The most obvious thing to do is reduce your usage of plastics. Unfortunately the opposite is happening, we are increasing plastic production by around 4% per year.
Reducing our dependence on plastic will take a huge effort. It is too easy to walk into any shop and buy a product wrapped in plastic packaging, it takes more effort to find a similar product which is free of packaging.
Perhaps the better method is to regularly complain to retailers that we do not want as much packaging on the products we buy. If they see this as a possible reduction in sales, they will soon start to press their suppliers to change things. Give it a go.
It’s already happening after the UK introduced payment for single use carrier bags, which has resulted in a reduction of up to 80%. It was estimated the reduction in the first 6 months was in the order of 6 billion bags.

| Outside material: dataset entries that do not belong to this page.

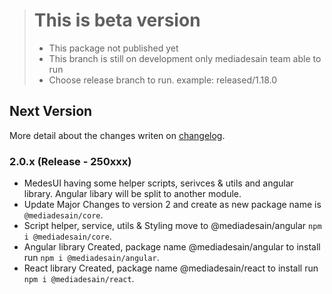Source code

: > # This is beta version
> - This package not published yet
> - This branch is still on development only mediadesain team able to run
> - Choose release branch to run. example: released/1.18.0

## Next Version
More detail about the changes writen on [changelog](https://github.com/mediadesain/medes-ui-boilerplate/blob/main/CHANGELOG.md).
### 2.0.x (Release - 250xxx)
- MedesUI having some helper scripts, serivces & utils and angular library. Angular libary will be split to another module.
- Update Major Changes to version 2 and create as new package name is `@mediadesain/core`.
- Script helper, service, utils & Styling move to @mediadesain/angular `npm i @mediadesain/core`.
- Angular library Created, package name @mediadesain/angular to install run `npm i @mediadesain/angular`.
- React library Created, package name @mediadesain/react to install run `npm i @mediadesain/react`.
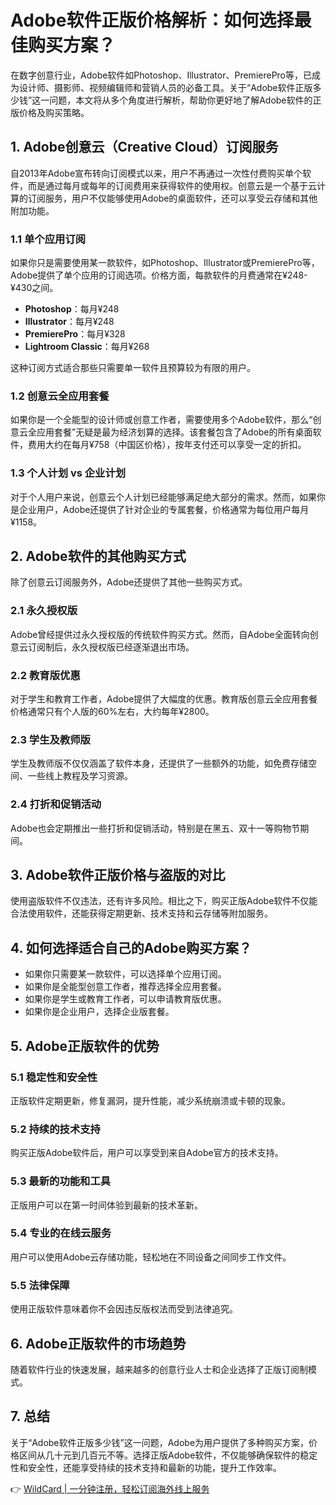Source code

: # Adobe软件正版价格解析：如何选择最佳购买方案？

在数字创意行业，Adobe软件如Photoshop、Illustrator、PremierePro等，已成为设计师、摄影师、视频编辑师和营销人员的必备工具。关于“Adobe软件正版多少钱”这一问题，本文将从多个角度进行解析，帮助你更好地了解Adobe软件的正版价格及购买策略。

## 1. Adobe创意云（Creative Cloud）订阅服务

自2013年Adobe宣布转向订阅模式以来，用户不再通过一次性付费购买单个软件，而是通过每月或每年的订阅费用来获得软件的使用权。创意云是一个基于云计算的订阅服务，用户不仅能够使用Adobe的桌面软件，还可以享受云存储和其他附加功能。

### 1.1 单个应用订阅

如果你只是需要使用某一款软件，如Photoshop、Illustrator或PremierePro等，Adobe提供了单个应用的订阅选项。价格方面，每款软件的月费通常在¥248-¥430之间。

- **Photoshop**：每月¥248
- **Illustrator**：每月¥248
- **PremierePro**：每月¥328
- **Lightroom Classic**：每月¥268

这种订阅方式适合那些只需要单一软件且预算较为有限的用户。

### 1.2 创意云全应用套餐

如果你是一个全能型的设计师或创意工作者，需要使用多个Adobe软件，那么“创意云全应用套餐”无疑是最为经济划算的选择。该套餐包含了Adobe的所有桌面软件，费用大约在每月¥758（中国区价格），按年支付还可以享受一定的折扣。

### 1.3 个人计划 vs 企业计划

对于个人用户来说，创意云个人计划已经能够满足绝大部分的需求。然而，如果你是企业用户，Adobe还提供了针对企业的专属套餐，价格通常为每位用户每月¥1158。

## 2. Adobe软件的其他购买方式

除了创意云订阅服务外，Adobe还提供了其他一些购买方式。

### 2.1 永久授权版

Adobe曾经提供过永久授权版的传统软件购买方式。然而，自Adobe全面转向创意云订阅制后，永久授权版已经逐渐退出市场。

### 2.2 教育版优惠

对于学生和教育工作者，Adobe提供了大幅度的优惠。教育版创意云全应用套餐价格通常只有个人版的60%左右，大约每年¥2800。

### 2.3 学生及教师版

学生及教师版不仅仅涵盖了软件本身，还提供了一些额外的功能，如免费存储空间、一些线上教程及学习资源。

### 2.4 打折和促销活动

Adobe也会定期推出一些打折和促销活动，特别是在黑五、双十一等购物节期间。

## 3. Adobe软件正版价格与盗版的对比

使用盗版软件不仅违法，还有许多风险。相比之下，购买正版Adobe软件不仅能合法使用软件，还能获得定期更新、技术支持和云存储等附加服务。

## 4. 如何选择适合自己的Adobe购买方案？

- 如果你只需要某一款软件，可以选择单个应用订阅。
- 如果你是全能型创意工作者，推荐选择全应用套餐。
- 如果你是学生或教育工作者，可以申请教育版优惠。
- 如果你是企业用户，选择企业版套餐。

## 5. Adobe正版软件的优势

### 5.1 稳定性和安全性

正版软件定期更新，修复漏洞，提升性能，减少系统崩溃或卡顿的现象。

### 5.2 持续的技术支持

购买正版Adobe软件后，用户可以享受到来自Adobe官方的技术支持。

### 5.3 最新的功能和工具

正版用户可以在第一时间体验到最新的技术革新。

### 5.4 专业的在线云服务

用户可以使用Adobe云存储功能，轻松地在不同设备之间同步工作文件。

### 5.5 法律保障

使用正版软件意味着你不会因违反版权法而受到法律追究。

## 6. Adobe正版软件的市场趋势

随着软件行业的快速发展，越来越多的创意行业人士和企业选择了正版订阅制模式。

## 7. 总结

关于“Adobe软件正版多少钱”这一问题，Adobe为用户提供了多种购买方案，价格区间从几十元到几百元不等。选择正版Adobe软件，不仅能够确保软件的稳定性和安全性，还能享受持续的技术支持和最新的功能，提升工作效率。

👉 [WildCard | 一分钟注册，轻松订阅海外线上服务](https://bbtdd.com/WildCard)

In the last couple of years, Delhi has made a drastic decision in an attempt to reduce the unsustainable growth of plastic, the local government has banned the use of single use plastic containers. It will be interesting to see how this progresses.

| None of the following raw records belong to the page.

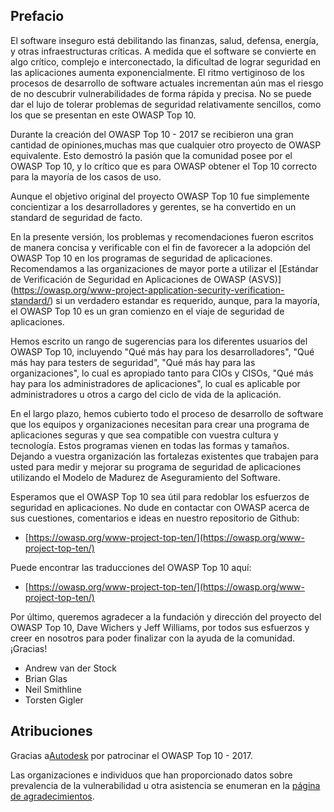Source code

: ## Prefacio

El software inseguro está debilitando las finanzas, salud, defensa, energía, y otras infraestructuras críticas. A medida que el software se convierte en algo crítico, complejo e interconectado, la dificultad de lograr seguridad en las aplicaciones aumenta exponencialmente. El ritmo vertiginoso de los procesos de desarrollo de software actuales incrementan aún mas el riesgo de no descubrir vulnerabilidades de forma rápida y precisa. No se puede dar el lujo de tolerar problemas de seguridad relativamente sencillos, como los que se presentan en este OWASP Top 10.

Durante la creación del OWASP Top 10 - 2017 se recibieron una gran cantidad de opiniones,muchas mas que cualquier otro proyecto de OWASP equivalente. Esto demostró la pasión que la comunidad posee por el OWASP Top 10, y lo crítico que es para OWASP obtener el Top 10 correcto para la mayoría de los casos de uso.

Aunque el objetivo original del proyecto OWASP Top 10 fue simplemente concientizar a los desarrolladores y gerentes, se ha convertido en un standard de seguridad de facto. 

En la presente versión, los problemas y recomendaciones fueron escritos de manera concisa y verificable con el fin de favorecer  a la adopción del OWASP Top 10 en los programas de seguridad de aplicaciones. Recomendamos a las organizaciones de mayor porte a utilizar el [Estándar de Verificación de Seguridad en Aplicaciones de OWASP (ASVS)] (https://owasp.org/www-project-application-security-verification-standard/) si un verdadero estandar es requerido, aunque, para la mayoría, el OWASP Top 10 es un gran comienzo en el viaje de seguridad de aplicaciones.

Hemos escrito un rango de sugerencias para los diferentes usuarios del OWASP Top 10, incluyendo "Qué más hay para los desarrolladores", "Qué más hay para testers de seguridad", "Qué más hay para las organizaciones", lo cual es apropiado tanto para CIOs y CISOs, "Qué más hay para los administradores de aplicaciones", lo cual es aplicable por administradores u otros a cargo del ciclo de vida de la aplicación.

En el largo plazo, hemos cubierto todo el proceso de desarrollo de software que los equipos y organizaciones necesitan para crear una programa de aplicaciones seguras y que sea compatible con vuestra cultura y tecnología. Estos programas vienen en todas las formas y tamaños. Dejando a vuestra organización las fortalezas existentes que trabajen para usted para medir y mejorar su programa de seguridad de aplicaciones utilizando el Modelo de Madurez de Aseguramiento del Software.

Esperamos que el OWASP Top 10 sea útil para redoblar los esfuerzos de seguridad en aplicaciones. No dude en contactar con OWASP acerca de sus cuestiones, comentarios e ideas en nuestro repositorio de Github:

- [https://owasp.org/www-project-top-ten/](https://owasp.org/www-project-top-ten/)

Puede encontrar las traducciones del OWASP Top 10 aquí:

- [https://owasp.org/www-project-top-ten/](https://owasp.org/www-project-top-ten/)

Por último, queremos agradecer a la fundación y dirección del proyecto del OWASP Top 10, Dave Wichers y Jeff Williams, por todos sus esfuerzos y creer en nosotros para poder finalizar con la ayuda de la comunidad. ¡Gracias!

- Andrew van der Stock
- Brian Glas
- Neil Smithline
- Torsten Gigler

## Atribuciones
Gracias a[Autodesk](https://www.autodesk.com) por patrocinar el OWASP Top 10 - 2017.

Las organizaciones e individuos que han proporcionado datos sobre prevalencia de la vulnerabilidad u otra asistencia se enumeran en la [página de agradecimientos](0xd1-data-contributors.md).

The simplest way to reduce your plastic consumption is don’t buy as much stuff. Think carefully before you hand over the money or click ‘buy’ on a retail website. Is it really useful or needed? Sometimes the best way to buy is leave it for 24 hours then if you still think it is essential for your life then complete the purchase.
In supermarkets, look for loose products, you can avoid loads of packaging if you pop individual fruit and veg into your basket.
Surely everyone knows that we all have to recycle plastic, however there is still a significant part of the population that can’t be bothered or are just too cynical about where the plastic ends up. Hopefully any disbelievers who read the information given by Ecofrenzy in this section will start to appreciate the importance of the problem and take some responsibility for the future of their children and their children’s children.
Many forms of plastic can be recycled, however there are still too many types that go to landfill or incineration. This is where we appreciate people’s frustration, they want to help but it can be difficult.
At the end of this section, Ecofrenzy will propose a new idea which if implemented on a countrywide scale could help recycling.
Before that, here are the common labels you will find on plastic packaging – confusing we know, but once you have familiarised yourselves with these recycling symbols you will find it easier to know what to do with the various types of plastic. You may also have to check with your local council which plastics their recycling facilities accept.
Some countries such as Denmark, Sweden and Germany have introduced plastic bottle deposit schemes, what a brilliant incentive to encourage recycling.
In the UK we only recycle around 32% of our plastic, whereas countries that adopt a deposit scheme see their recycling rise to as much as 94% – come on UK!